Newsweek's Jonathan Alter wrote discussing the recent LA Times piece on "propaganda" and the US military placing stories in Iraqi media. I think this article is worth a discussion for several reasons, not the least of which is the hyperventilating that Alter does in demonizing the straw man he sets up. You see, Alter's article attacks a "bunch of budding Jayson Blairs," yet presents no instances of false information printed in the stories.
He begins by acknowledging that this kind of thing went on in the past, that the CIA
"planted pro-American stories in the foreign press, often with the intention of making sure that elections in places like Greece and Turkey and Indonesia didn't end up with a victory for the communists. Until the mid-1970s, when all of this was exposed, these covert press operations were viewed within the government as a modest plus in the battle for the hearts and minds of the rest of the world."
I suspect they're still viewed within the government as "a modest plus in the battle for the hearts and minds of the rest of the world." We'll see later that Alter actually agrees. He questions the use of this technique in Iraq.
Last week, the Los Angeles Times reported that the Pentagon was using U.S. troops to write positive articles about Iraq (for instance, heralding the opening of a school), hiring Washington-based contractors to translate the articles into Arabic, then secretly planting them in the Iraqi press with bribes.
Is it a terrible thing, really, to let Iraqis know a new school is open? Mr. Alter thinks so. The latter point, about the "bribes" (neutral phrasing would be "payments"), the military denies.
To this point Alter is simply against the practice. That's fine, it's his right to dissent. But then he jumps the shark, referencing a Rolling Stone story by James Bamford as evidence of the "venality of the Republican Washington." I read the article. Aside from the fact that Bamford takes every opportunity to present John Rendon of The Rendon Group as a haughty elitist, and aside from the fact that most of the associations he tries to establish are established primarily with innuendo, it's not at all clear that most of the activities he attributes to TRG are all that undesireable. For instance, Bamford writes:
His firm, the Rendon Group, has made millions off government contracts since 1991, when it was hired by the CIA to help "create the conditions for the removal of Hussein from power." Working under this extraordinary transfer of secret authority, Rendon assembled a group of anti-Saddam militants, personally gave them their name -- the Iraqi National Congress -- and served as their media guru and "senior adviser" as they set out to engineer an uprising against Saddam.
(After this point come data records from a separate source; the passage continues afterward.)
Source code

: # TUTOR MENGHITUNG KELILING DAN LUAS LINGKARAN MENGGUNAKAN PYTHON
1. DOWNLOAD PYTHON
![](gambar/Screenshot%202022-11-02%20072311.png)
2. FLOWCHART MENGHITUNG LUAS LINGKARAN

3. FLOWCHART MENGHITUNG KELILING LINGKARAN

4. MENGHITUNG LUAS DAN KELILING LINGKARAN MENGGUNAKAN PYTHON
Here he conveniently neglects the fact that most of this activity occurred during the Clinton administration, and certainly wasn't halted by Clinton. He presents no factual basis for the assertion that Rendon set up the INC - we'll just take his word for it. And Bamford assigns a "transfer of secret authority" but gives no evidence that authority has been ceded in any of these activities. But how is setting up a PR situation that might assist in removing from power the man whom had recently been driven out of Kuwait undesireable?
But back to Mr. Alter's piece. He goes snarky on The Lincoln Group, a PR firm, and it's leader, Christian Bailey, referring to the latter as a fop ("a man who is much concerned with his dress and appearance") and questioning his British accent despite acknowledging that he was educated at Oxford. Alter's low road includes this sentence:
Bailey has put a bunch of Bush campaign hacks on the gravy train, finagled security clearances, then assigned them to corrupt the Iraqi media. Democracy in action!
"Campaign hacks?" "Finagled?" "Corrupt?" That's a lot of snarky innuendo for one sentence.
But the crowning moment for Alter is soon to arrive. He writes:
My problem with all of this is less ethical than practical. If it helped build Iraqi democracy or blunted anti-American propaganda, it might even be worth it (though certainly not at those prices). But exporting a bunch of budding Jayson Blairs simply feeds the perception of Americans as inept and hypocritical puppetmasters. If we won't withdraw our troops, can't we at least withdraw our ham-handed propaganda efforts? Can't we stop discrediting the truly independent Iraqi reporters and editors that American journalists are helping to train? Can't we grasp the elemental point that an entirely pro-American Arab media is, on its face, not credible in the region and therefore not helpful to the cause of Iraqi independence?
So he agrees that it is desireable if it helps build Iraqi democracy and blunts anti-American propaganda (you know, the stuff the other side is writing). However, these efforts are then immediately denigrated as faked ("Jayson Blairs") and ham-handed propaganda. Evidence? Mr. Alter produces not a single citation in support of this characterization. He does not reference a single article placed by the US in Iraqi media that contains falsehoods. Check that. He doesn't cite an article at all.
You might think such venom for a program that might "[help] build Iraqi democracy or [blunt] anti-American propaganda" would be due to finding repeated evidence of falsehoods and lies in the stories. You might think that to make such a case Mr. Alter would quote some of the atrocious misrepresentations from those stories.
You would be wrong. Instead we get acknowledgement that the program would be fine if it furthers our ends of Iraqi democracy and better will for America. And we get snark for "venal" Republican Washington.